The main purpose of this paper is to consider a natural analogue of the conjecture for matroids, where it turns out, interestingly, to be false. Matroids are structures that result from abstracting the notion of independent sets in vector spaces: that is, a matroid is a set \(M\) together with a nonempty hereditary collection \(\mathcal I\) of subsets deemed to be independent where all maximal independent subsets of every set are equicardinal. They can also be regarded as generalizations of graphs, since if \(G\) is any graph and \(\mathcal I\) is the collection of all acyclic subsets of \(E(G)\), then the pair \((E(G),\mathcal I)\) is a matroid. In fact, it is a *binary* matroid, which means that it can be represented as a subset of a vector space over \(\mathbb F_2\). To do this, we take the space of all formal sums of vertices and represent the edge \(vw\) by the sum \(v+w\). A set of edges is easily seen to be acyclic if and only if the corresponding set of sums is linearly independent.

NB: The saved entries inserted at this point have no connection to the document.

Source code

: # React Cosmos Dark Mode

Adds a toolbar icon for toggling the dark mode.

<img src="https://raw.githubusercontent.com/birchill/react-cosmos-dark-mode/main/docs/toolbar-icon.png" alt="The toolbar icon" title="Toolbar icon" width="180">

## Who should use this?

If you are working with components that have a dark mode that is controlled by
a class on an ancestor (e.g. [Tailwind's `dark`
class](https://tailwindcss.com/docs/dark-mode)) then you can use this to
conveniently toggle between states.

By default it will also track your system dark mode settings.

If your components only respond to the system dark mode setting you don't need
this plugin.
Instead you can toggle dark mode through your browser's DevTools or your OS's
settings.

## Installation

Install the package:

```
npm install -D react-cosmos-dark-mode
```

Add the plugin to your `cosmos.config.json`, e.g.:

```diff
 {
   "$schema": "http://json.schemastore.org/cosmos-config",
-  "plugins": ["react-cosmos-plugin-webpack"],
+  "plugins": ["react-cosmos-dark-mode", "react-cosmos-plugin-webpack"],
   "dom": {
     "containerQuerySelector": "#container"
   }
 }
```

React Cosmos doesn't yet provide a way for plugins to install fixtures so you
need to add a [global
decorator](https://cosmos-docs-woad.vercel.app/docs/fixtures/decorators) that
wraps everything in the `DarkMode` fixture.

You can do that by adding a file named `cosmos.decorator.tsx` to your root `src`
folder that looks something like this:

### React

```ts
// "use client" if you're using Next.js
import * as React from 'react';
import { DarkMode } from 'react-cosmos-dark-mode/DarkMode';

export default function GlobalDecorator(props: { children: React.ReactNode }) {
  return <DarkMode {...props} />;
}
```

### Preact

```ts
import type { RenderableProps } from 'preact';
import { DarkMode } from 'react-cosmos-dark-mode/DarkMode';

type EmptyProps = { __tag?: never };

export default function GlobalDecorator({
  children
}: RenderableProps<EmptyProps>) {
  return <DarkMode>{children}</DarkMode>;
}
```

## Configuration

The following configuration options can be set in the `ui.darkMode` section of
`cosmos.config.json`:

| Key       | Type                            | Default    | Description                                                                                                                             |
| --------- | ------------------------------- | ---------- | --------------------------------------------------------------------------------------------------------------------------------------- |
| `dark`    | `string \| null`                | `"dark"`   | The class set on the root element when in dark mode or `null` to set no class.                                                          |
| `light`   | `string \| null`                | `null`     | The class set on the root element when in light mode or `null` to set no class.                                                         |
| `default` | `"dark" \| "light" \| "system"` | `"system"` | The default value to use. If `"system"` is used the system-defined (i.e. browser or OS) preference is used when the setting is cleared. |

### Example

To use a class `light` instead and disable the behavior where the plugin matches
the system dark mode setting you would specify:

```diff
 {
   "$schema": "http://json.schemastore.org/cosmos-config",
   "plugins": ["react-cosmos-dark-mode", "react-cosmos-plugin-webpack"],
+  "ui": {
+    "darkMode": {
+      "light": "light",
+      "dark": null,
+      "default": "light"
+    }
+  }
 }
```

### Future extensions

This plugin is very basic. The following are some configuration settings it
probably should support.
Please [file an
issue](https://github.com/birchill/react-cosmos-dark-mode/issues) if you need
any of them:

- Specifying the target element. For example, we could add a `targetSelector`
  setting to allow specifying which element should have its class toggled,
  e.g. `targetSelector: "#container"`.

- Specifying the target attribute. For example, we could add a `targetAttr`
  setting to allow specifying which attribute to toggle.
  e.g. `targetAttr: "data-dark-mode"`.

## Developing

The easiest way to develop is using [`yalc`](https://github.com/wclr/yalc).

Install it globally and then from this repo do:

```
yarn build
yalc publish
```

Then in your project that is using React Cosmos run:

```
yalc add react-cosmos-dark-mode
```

There is a natural analogue of an induced subgraph for matroids: an induced restriction of a matroid \(M\) is a subset \(M’\) of \(M\) with the property that adding any element of \(M-M’\) to \(M’\) produces a matroid with a larger independent set than \(M’\). The natural analogue of a tree with \(m\) edges is the matroid \(I_m\), where one takes a set of size \(m\) and takes all its subsets to be independent. (Note, however, that unlike with graph-theoretic trees there is just one such matroid up to isomorphism for each \(m\).)

Every graph can be obtained by deleting edges from a complete graph. Analogously, every binary matroid can be obtained by deleting elements from a finite *binary projective geometry*, that is, the set of all one-dimensional subspaces in a finite-dimensional vector space over \(\mathbb F_2\).

Finally, the analogue of the chromatic number for binary matroids is a quantity known as the *critical number* introduced by Crapo and Rota, which in the case of a graph \(G\) turns out to be \(\lceil\log_2(\chi(G))\rceil\) – that is, roughly the logarithm of its chromatic number.

One of the results of the paper is that a binary matroid can fail to contain \(I_3\) or the Fano plane \(F_7\) (which is the simplest projective geometry) as an induced restriction, but also have arbitrarily large critical number. By contrast, the critical number is at most two if one also excludes the matroid associated with \(K_5\) as an induced restriction. The main result of the paper is a structural description of all simple binary matroids that have neither \(I_3\) nor \(F_7\) as an induced restriction.